Republican presidential nominee Donald Trump's plan to help families cope with child care costs has the potential to trim household bills, but low-income workers are unlikely to realize the full benefits, and some people could be discouraged from joining the labor force.

Trump's proposed child care savings accounts, which he outlined Tuesday in a speech in Aston, Pa., would be tough for poor Americans to take advantage of because they could have difficulty coming up with the tax-deductible contributions.

Stay-at-home parents would receive the same tax deduction as working parents, the campaign said Tuesday, a policy that raises questions about the incentives to join the labor force.

That would leave the plan's effect on the broader economy mixed, with Trump also proposing to alleviate child care costs through tax deductions and rebates, and a mandated six weeks of paid maternity leave.

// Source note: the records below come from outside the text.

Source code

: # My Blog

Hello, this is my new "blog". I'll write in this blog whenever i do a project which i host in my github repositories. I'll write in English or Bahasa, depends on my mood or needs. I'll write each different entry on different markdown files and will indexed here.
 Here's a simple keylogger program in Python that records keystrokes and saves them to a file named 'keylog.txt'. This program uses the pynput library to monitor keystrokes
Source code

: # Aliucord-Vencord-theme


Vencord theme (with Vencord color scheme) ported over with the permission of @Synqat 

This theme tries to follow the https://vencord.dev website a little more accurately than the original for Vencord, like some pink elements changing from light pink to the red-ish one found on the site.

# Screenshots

While varying widely by state, child care bills outpace rent and tuition in most of the country.

"If you're low income, it's not like you can float $1,200 until you reach the tax refund," said Michael Madowitz, an economist who has studied child care cost issues at the Washington-based Center for American Progress. Still, the initial details of the plan are "a good effort," he said.

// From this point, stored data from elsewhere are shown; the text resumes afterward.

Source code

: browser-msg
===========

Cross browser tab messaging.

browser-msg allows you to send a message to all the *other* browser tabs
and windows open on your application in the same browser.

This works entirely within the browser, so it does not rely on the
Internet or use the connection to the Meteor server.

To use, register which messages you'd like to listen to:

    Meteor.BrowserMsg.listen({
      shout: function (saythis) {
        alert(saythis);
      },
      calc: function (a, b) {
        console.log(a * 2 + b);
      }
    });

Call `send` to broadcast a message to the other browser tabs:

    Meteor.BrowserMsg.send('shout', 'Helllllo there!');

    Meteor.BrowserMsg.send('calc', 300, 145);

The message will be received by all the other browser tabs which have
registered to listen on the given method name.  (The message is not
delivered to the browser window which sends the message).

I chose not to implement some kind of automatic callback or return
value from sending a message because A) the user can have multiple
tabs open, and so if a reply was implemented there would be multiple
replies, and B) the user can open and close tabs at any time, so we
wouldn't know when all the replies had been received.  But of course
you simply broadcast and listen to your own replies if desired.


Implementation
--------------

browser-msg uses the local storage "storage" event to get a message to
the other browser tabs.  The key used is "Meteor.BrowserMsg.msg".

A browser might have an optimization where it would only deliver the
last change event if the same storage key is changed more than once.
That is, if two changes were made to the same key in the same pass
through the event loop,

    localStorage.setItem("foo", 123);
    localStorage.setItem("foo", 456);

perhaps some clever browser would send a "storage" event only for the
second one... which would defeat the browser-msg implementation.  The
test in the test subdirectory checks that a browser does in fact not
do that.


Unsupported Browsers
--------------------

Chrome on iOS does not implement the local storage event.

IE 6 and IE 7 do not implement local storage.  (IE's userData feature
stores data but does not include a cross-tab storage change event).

Trump's campaign said that lower-income parents would benefit from a government match of the first $1,000 deposited per year, as well as child care spending rebates through the existing earned income tax credit.

"It's pro-family, it's pro-child, it's pro-worker," Trump said. "These are the people we have to take care of."

Clinton has offered her own plans to alleviate child care costs, including an expansion of the child tax credit and a subsidy for prekindergarten for all 4-year-olds. She has pledged to limit the costs of care to no more than 10 percent of household income, but has offered few details about how to guarantee that.

Aparna Mathur, a resident scholar at the conservative-leaning American Enterprise Institute in Washington, also found reasons to cheer Trump's elevation of the issue while raising questions about how his plan would work. "I like the fact that there is a Republican candidate talking about paid leave," she said.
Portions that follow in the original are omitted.